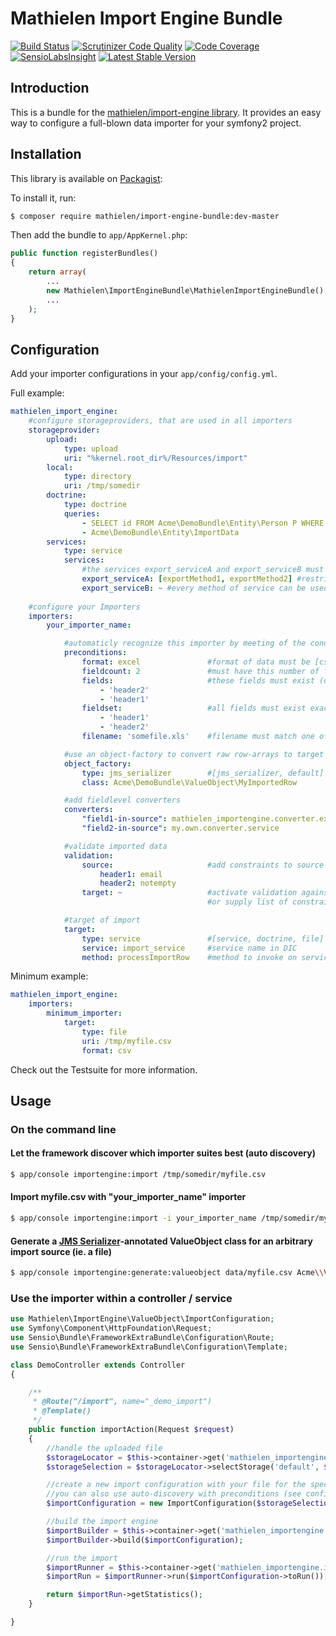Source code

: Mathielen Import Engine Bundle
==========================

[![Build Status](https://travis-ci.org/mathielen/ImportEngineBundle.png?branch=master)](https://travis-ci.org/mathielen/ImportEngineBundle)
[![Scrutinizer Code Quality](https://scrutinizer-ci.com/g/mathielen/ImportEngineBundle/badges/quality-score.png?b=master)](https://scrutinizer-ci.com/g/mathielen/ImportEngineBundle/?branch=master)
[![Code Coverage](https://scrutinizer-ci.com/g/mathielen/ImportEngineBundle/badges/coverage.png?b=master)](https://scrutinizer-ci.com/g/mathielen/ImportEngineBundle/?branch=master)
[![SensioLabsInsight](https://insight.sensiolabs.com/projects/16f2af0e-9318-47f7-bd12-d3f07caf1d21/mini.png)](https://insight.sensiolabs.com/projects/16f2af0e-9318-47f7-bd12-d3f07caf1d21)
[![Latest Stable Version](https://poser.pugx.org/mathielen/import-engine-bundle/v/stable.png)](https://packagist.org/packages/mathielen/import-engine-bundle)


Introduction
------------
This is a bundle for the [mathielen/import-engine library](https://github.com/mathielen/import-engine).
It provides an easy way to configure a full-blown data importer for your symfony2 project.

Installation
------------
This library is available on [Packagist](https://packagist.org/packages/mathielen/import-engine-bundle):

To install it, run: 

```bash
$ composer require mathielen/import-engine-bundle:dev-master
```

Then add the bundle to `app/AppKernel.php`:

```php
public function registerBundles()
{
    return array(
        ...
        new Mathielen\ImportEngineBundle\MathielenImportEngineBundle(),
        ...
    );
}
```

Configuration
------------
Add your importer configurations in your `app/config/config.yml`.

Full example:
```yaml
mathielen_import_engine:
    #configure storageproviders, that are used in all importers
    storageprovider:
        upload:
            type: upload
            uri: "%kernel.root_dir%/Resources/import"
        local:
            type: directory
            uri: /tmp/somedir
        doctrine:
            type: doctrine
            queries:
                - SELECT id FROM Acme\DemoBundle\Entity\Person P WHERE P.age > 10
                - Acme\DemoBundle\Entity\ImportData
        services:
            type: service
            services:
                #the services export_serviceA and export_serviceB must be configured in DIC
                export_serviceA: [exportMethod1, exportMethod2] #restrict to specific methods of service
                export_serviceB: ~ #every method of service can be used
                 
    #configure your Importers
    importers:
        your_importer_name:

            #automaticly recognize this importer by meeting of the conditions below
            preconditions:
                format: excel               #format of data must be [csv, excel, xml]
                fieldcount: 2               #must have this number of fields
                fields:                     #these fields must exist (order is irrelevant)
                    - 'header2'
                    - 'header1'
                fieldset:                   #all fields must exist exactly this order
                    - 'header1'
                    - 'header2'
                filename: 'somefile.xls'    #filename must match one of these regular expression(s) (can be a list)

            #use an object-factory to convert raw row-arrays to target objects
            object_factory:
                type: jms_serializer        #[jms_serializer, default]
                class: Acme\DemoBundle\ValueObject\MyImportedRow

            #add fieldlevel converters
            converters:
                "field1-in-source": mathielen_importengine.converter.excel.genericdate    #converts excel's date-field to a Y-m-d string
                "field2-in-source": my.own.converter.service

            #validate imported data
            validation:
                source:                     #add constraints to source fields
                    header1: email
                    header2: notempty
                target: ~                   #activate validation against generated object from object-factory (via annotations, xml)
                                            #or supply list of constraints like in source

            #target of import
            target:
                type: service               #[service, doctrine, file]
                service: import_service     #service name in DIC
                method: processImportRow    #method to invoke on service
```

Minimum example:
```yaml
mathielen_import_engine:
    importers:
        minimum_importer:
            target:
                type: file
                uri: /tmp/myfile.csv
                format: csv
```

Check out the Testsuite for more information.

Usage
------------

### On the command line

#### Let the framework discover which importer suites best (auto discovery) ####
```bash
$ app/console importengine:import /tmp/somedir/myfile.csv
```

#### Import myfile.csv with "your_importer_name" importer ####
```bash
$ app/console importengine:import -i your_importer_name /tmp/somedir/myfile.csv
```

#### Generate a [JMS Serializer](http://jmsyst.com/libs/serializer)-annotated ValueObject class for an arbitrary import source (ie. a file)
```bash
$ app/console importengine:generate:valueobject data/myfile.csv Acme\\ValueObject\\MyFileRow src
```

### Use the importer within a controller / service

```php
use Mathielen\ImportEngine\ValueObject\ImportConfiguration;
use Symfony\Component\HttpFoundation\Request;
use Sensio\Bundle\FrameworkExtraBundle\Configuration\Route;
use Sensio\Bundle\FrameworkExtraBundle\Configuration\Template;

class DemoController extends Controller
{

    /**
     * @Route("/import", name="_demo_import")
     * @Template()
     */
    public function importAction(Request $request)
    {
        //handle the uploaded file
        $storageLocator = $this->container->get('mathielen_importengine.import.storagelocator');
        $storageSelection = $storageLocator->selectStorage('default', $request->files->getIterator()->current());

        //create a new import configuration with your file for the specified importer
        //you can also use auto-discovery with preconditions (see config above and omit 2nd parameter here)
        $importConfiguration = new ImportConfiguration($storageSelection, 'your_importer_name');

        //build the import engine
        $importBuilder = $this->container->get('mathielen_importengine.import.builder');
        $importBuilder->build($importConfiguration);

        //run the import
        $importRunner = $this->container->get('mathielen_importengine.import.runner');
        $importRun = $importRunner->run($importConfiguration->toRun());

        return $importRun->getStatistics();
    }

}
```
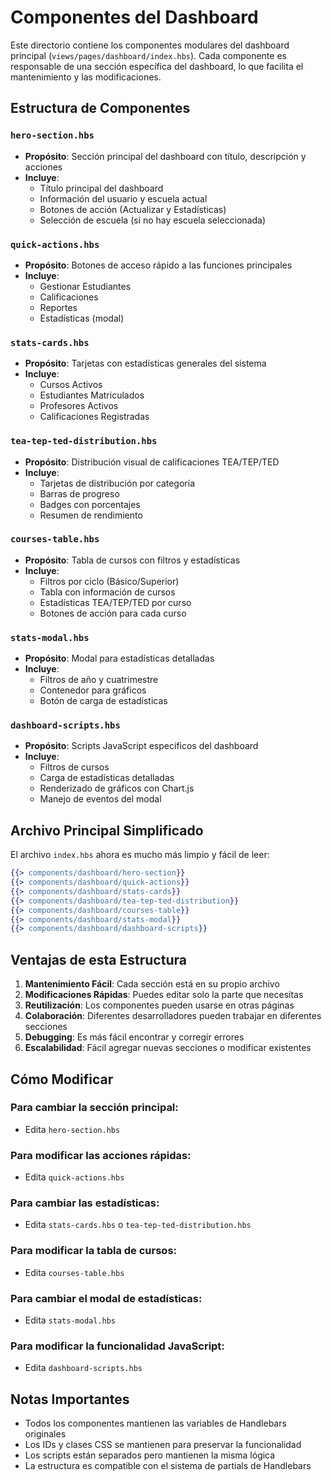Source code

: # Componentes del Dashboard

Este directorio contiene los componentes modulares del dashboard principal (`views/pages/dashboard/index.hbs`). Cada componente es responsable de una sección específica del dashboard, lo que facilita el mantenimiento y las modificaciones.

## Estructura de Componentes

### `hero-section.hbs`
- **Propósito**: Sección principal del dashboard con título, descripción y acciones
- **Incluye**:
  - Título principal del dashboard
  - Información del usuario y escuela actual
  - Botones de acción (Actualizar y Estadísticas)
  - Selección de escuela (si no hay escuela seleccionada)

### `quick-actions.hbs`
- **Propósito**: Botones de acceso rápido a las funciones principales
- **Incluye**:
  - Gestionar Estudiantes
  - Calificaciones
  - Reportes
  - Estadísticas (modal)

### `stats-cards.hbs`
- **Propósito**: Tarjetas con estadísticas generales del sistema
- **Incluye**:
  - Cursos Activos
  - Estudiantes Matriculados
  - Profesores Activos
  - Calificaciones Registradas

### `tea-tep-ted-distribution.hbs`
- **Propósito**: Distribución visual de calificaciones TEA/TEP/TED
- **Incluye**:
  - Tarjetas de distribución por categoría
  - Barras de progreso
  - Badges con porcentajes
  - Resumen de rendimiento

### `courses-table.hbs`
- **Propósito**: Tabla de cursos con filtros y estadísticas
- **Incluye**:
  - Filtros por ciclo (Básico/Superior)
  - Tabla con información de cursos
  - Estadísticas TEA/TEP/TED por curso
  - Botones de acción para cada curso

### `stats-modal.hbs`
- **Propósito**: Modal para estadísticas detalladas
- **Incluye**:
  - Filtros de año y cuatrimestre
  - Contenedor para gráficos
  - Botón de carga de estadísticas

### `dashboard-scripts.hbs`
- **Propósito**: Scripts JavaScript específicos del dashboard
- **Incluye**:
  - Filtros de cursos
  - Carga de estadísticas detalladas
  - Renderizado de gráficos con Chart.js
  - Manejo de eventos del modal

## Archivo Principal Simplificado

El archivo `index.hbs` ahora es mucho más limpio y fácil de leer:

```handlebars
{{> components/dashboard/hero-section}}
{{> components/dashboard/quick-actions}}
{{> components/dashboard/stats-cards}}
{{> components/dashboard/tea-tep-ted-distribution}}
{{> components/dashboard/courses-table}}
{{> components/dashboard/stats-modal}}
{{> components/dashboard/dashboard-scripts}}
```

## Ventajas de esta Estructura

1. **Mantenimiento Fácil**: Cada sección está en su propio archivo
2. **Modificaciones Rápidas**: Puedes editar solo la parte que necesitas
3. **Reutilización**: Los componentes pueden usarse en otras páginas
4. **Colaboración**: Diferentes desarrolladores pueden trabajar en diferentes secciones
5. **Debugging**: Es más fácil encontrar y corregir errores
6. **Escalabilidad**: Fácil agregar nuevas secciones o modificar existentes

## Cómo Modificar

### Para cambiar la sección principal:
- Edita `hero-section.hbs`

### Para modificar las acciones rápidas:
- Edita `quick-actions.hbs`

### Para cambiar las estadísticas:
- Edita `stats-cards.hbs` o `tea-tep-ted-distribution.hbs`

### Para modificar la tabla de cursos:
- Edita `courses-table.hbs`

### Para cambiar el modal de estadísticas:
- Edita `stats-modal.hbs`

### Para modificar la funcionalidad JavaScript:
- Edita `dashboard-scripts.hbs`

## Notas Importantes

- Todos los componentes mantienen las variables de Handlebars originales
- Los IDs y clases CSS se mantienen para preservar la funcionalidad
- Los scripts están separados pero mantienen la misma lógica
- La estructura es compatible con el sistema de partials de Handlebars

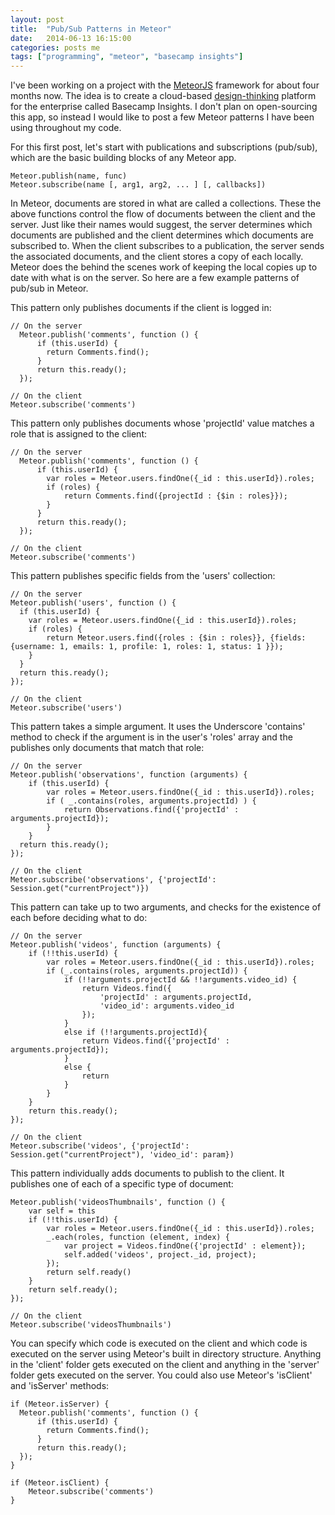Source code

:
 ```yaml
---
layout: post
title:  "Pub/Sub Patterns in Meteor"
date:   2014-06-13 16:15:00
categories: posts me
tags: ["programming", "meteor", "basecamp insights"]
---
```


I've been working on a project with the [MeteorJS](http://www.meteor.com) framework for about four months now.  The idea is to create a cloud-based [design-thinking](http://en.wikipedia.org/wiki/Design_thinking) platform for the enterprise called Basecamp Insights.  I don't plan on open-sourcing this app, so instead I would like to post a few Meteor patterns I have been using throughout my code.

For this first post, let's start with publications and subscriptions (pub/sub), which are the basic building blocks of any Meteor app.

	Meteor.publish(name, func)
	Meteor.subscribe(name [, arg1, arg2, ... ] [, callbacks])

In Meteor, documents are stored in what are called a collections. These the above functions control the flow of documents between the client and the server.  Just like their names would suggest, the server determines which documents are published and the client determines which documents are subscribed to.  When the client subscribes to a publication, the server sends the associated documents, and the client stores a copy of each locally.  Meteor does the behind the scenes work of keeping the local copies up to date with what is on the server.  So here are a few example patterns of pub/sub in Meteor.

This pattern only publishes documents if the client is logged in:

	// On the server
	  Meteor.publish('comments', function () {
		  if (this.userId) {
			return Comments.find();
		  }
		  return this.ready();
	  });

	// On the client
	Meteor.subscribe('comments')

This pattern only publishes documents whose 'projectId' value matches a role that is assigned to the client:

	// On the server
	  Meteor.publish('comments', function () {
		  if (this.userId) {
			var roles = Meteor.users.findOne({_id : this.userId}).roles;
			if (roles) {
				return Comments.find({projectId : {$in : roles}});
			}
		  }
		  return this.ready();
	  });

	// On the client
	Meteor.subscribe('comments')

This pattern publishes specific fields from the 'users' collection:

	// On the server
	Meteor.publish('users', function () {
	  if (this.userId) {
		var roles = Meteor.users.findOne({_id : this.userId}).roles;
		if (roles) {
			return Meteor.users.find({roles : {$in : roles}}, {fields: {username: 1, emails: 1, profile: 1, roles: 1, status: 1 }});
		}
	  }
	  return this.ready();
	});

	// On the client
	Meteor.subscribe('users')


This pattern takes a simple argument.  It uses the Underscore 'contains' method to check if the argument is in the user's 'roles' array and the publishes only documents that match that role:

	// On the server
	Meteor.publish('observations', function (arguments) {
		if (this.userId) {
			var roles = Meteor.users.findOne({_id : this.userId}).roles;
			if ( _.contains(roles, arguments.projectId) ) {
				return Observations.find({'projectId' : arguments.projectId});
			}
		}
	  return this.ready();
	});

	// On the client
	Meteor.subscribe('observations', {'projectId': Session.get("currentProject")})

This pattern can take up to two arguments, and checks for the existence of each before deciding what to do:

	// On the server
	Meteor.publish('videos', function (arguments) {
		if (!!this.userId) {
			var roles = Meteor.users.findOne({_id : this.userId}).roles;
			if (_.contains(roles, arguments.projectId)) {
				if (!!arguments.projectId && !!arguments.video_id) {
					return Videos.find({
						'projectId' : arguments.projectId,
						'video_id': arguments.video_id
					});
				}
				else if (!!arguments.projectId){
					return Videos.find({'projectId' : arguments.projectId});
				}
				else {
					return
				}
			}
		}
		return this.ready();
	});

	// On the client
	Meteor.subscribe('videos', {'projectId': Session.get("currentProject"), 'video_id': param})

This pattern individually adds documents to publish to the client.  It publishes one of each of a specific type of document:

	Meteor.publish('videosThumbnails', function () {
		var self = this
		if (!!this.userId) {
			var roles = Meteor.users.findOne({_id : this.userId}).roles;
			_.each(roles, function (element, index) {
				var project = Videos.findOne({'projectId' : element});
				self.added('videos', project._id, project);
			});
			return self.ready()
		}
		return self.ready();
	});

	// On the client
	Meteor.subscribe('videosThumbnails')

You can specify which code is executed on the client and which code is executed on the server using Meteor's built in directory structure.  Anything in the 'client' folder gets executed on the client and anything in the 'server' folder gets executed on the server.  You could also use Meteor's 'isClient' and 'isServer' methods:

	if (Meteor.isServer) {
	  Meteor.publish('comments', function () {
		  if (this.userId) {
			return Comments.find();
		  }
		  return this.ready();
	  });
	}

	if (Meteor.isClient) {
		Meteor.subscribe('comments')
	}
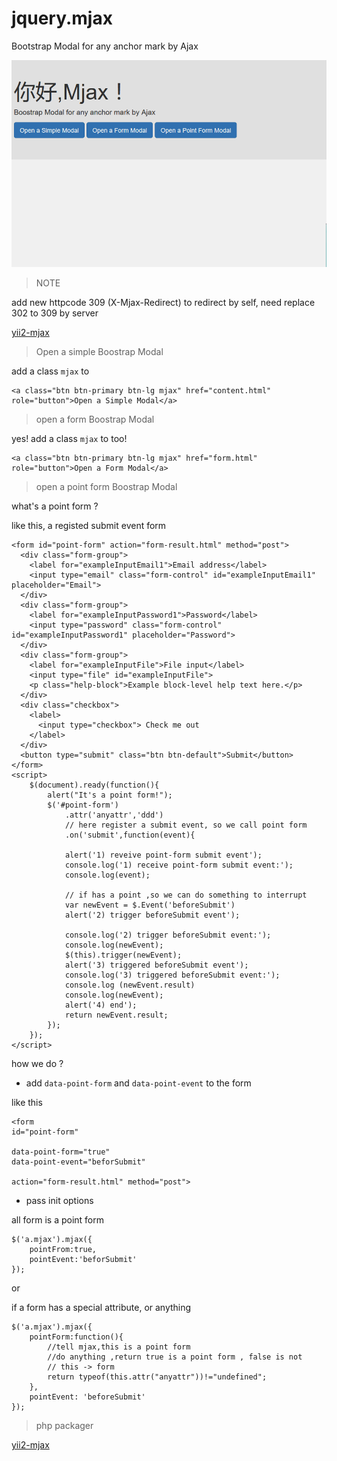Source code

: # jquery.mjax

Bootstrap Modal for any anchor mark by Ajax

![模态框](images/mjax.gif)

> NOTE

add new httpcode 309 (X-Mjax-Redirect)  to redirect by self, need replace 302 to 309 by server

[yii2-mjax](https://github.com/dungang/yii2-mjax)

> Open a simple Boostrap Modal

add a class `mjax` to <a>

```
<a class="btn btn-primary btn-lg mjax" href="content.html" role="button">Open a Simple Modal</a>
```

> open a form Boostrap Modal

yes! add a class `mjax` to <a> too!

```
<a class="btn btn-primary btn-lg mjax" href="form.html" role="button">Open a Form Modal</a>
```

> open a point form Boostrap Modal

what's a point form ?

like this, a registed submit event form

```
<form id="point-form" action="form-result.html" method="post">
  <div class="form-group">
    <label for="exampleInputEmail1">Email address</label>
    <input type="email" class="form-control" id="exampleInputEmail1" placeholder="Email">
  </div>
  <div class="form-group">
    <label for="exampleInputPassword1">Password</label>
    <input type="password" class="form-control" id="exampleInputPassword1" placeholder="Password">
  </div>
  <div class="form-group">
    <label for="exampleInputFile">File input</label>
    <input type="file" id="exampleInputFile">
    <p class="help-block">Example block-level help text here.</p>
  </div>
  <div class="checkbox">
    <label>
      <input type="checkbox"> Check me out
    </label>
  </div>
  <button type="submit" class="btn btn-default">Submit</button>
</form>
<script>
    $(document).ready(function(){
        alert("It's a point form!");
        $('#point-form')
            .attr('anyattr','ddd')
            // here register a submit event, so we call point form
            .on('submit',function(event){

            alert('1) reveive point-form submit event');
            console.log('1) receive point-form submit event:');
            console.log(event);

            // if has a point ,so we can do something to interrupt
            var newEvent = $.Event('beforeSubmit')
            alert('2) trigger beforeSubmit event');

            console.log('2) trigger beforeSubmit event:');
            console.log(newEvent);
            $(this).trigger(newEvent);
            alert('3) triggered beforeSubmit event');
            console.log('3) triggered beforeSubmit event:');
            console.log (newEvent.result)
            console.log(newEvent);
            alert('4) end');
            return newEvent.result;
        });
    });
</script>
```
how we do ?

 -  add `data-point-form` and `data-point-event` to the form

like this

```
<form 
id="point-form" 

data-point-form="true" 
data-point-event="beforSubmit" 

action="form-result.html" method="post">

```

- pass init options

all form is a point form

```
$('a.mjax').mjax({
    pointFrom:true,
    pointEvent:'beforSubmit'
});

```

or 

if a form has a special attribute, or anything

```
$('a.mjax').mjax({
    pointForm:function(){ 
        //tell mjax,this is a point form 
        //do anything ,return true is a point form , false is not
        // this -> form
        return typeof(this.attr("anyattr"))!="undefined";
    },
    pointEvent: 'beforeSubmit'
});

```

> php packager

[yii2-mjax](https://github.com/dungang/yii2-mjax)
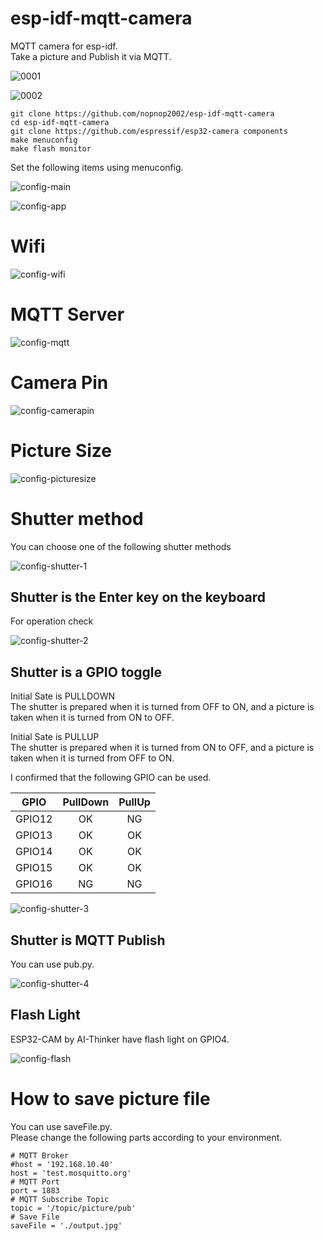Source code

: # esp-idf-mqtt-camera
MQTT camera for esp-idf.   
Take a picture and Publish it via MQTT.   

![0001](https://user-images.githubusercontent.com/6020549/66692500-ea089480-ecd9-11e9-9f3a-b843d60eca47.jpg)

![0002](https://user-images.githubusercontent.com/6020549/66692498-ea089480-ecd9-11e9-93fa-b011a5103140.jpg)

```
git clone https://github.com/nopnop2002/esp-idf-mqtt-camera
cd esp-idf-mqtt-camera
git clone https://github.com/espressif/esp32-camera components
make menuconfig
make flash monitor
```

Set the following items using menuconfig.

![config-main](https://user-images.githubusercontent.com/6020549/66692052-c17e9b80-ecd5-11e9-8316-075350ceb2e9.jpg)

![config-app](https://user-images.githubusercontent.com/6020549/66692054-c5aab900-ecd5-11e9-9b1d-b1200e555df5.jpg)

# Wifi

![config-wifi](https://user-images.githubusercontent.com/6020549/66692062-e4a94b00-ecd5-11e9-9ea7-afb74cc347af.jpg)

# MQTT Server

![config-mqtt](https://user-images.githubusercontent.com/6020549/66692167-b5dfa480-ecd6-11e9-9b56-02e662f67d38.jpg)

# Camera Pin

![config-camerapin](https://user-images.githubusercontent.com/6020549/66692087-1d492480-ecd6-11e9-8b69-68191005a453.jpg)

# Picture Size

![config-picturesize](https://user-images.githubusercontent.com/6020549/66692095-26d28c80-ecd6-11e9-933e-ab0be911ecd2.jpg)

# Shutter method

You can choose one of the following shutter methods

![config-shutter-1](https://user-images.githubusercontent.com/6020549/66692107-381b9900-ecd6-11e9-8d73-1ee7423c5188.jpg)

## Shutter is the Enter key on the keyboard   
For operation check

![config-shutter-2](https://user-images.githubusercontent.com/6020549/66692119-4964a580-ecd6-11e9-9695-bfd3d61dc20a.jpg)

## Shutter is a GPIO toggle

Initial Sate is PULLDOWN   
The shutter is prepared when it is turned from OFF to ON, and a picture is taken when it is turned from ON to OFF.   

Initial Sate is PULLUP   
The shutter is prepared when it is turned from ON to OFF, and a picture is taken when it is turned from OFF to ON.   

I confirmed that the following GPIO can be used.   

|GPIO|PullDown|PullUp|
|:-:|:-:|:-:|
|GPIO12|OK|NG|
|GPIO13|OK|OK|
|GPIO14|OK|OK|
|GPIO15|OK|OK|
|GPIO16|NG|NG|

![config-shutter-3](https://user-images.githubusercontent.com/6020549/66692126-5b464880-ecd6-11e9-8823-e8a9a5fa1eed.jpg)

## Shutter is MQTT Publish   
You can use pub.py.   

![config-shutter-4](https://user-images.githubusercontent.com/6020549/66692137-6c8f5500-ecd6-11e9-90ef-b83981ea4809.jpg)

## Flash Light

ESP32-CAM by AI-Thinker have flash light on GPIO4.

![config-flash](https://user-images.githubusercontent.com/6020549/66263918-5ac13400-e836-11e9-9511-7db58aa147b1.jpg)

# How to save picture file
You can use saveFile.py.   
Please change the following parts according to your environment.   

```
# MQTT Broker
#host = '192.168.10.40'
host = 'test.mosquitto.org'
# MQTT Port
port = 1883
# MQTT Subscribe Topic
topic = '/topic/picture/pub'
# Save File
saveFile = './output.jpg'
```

______________________________

Looking at the data above, show all lines where the word "only" occurs.

This pattern only publishes documents if the client is logged in:
This pattern only publishes documents whose 'projectId' value matches a role that is assigned to the client:
This pattern takes a simple argument.  It uses the Underscore 'contains' method to check if the argument is in the user's 'roles' array and the publishes only documents that match that role:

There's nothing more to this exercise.